▸ **Listed entries**
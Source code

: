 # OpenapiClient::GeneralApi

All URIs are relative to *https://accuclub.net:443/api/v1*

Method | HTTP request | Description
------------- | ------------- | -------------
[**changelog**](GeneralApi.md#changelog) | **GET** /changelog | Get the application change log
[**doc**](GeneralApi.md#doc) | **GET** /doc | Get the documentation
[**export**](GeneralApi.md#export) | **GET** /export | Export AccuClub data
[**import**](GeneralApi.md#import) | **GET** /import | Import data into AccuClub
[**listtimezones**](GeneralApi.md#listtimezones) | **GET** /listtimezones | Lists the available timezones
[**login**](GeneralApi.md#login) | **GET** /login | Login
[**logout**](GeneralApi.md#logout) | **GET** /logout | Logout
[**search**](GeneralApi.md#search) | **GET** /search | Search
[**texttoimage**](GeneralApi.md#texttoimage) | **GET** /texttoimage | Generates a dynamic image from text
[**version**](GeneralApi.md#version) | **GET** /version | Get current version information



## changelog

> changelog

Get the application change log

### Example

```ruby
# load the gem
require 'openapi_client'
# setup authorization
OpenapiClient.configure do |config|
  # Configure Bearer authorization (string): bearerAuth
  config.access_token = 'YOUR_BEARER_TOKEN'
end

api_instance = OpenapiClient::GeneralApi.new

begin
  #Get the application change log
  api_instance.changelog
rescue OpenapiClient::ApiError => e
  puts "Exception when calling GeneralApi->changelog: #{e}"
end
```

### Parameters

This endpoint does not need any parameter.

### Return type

* * *

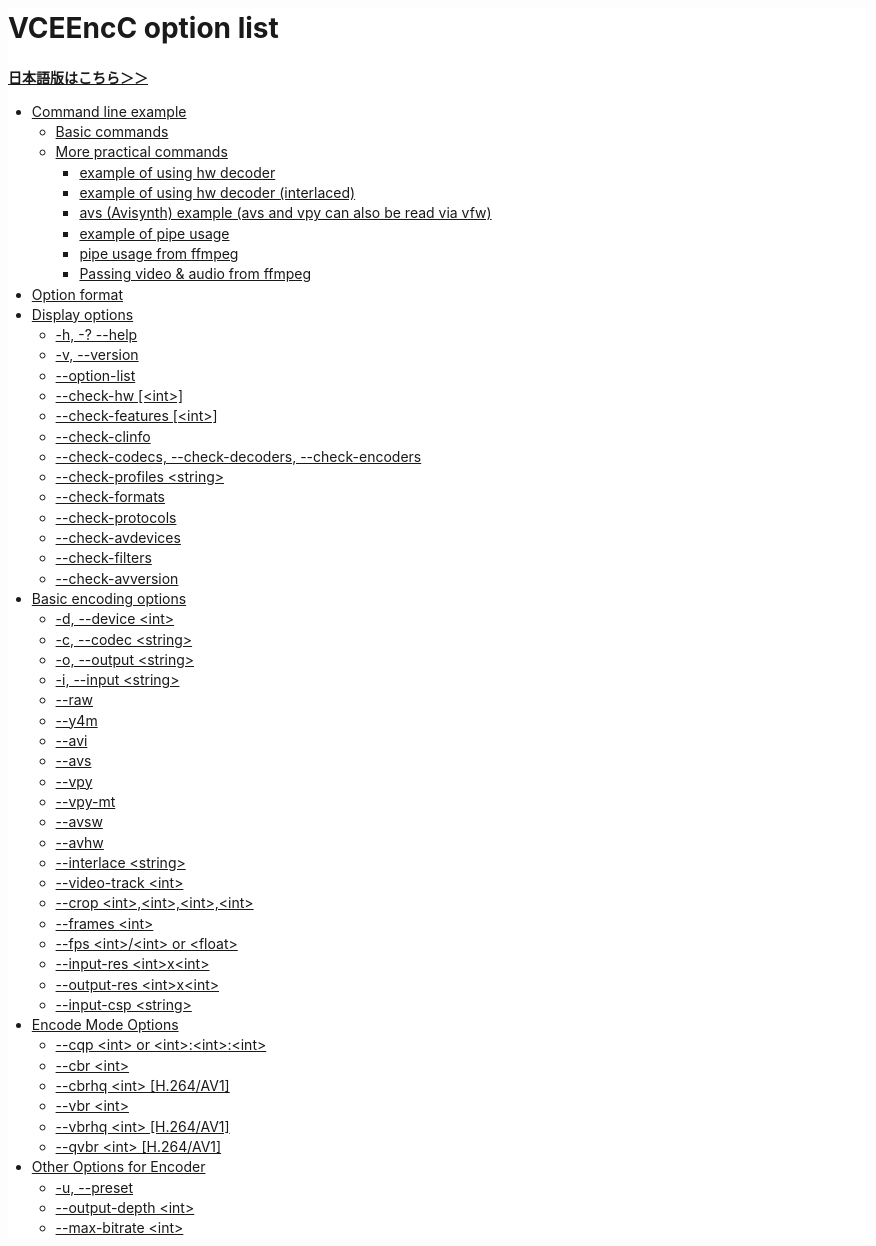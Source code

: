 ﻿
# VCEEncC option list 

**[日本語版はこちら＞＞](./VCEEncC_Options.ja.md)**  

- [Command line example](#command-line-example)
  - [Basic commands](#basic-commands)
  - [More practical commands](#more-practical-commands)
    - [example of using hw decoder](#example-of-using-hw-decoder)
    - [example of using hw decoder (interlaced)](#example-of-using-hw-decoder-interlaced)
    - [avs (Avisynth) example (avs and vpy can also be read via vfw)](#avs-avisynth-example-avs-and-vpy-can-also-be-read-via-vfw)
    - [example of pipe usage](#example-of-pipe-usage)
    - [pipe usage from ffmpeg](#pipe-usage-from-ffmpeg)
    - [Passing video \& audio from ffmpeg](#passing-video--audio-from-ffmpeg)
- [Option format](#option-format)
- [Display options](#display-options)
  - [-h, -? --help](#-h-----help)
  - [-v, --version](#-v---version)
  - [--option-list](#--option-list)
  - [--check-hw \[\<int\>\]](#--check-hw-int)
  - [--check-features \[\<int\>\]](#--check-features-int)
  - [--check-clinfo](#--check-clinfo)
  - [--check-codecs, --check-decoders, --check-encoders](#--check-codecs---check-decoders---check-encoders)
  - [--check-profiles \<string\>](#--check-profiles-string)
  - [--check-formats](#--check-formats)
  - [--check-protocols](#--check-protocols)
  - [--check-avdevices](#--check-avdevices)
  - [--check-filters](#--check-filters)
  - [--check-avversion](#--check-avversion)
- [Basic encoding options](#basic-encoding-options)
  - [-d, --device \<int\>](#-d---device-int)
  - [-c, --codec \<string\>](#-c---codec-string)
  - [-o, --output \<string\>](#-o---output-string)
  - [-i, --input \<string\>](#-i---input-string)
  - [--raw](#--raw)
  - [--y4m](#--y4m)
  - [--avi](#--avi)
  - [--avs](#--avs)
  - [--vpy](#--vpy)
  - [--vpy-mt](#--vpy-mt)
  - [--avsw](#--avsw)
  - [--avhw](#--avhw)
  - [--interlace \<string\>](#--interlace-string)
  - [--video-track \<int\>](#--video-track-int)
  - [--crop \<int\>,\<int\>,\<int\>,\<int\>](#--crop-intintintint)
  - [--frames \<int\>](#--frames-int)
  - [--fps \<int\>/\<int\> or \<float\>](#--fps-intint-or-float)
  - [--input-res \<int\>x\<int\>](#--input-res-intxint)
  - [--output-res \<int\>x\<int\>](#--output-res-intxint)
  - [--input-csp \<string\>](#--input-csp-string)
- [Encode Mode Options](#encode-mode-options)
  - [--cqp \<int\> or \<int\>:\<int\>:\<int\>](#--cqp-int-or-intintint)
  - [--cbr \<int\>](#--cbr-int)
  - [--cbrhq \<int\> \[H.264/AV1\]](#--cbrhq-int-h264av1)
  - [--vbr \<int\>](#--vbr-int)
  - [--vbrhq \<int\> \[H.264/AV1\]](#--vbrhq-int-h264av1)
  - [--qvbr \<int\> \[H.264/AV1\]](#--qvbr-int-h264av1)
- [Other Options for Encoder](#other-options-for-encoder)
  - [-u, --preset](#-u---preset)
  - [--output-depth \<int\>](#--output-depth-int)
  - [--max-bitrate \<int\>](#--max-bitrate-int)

▸ **Brief**
Among the lines of the material above, find those with the word "input". Copy each one.

▸ **Result below**
  - [-i, --input \<string\>](#-i---input-string)
  - [--input-res \<int\>x\<int\>](#--input-res-intxint)
  - [--input-csp \<string\>](#--input-csp-string)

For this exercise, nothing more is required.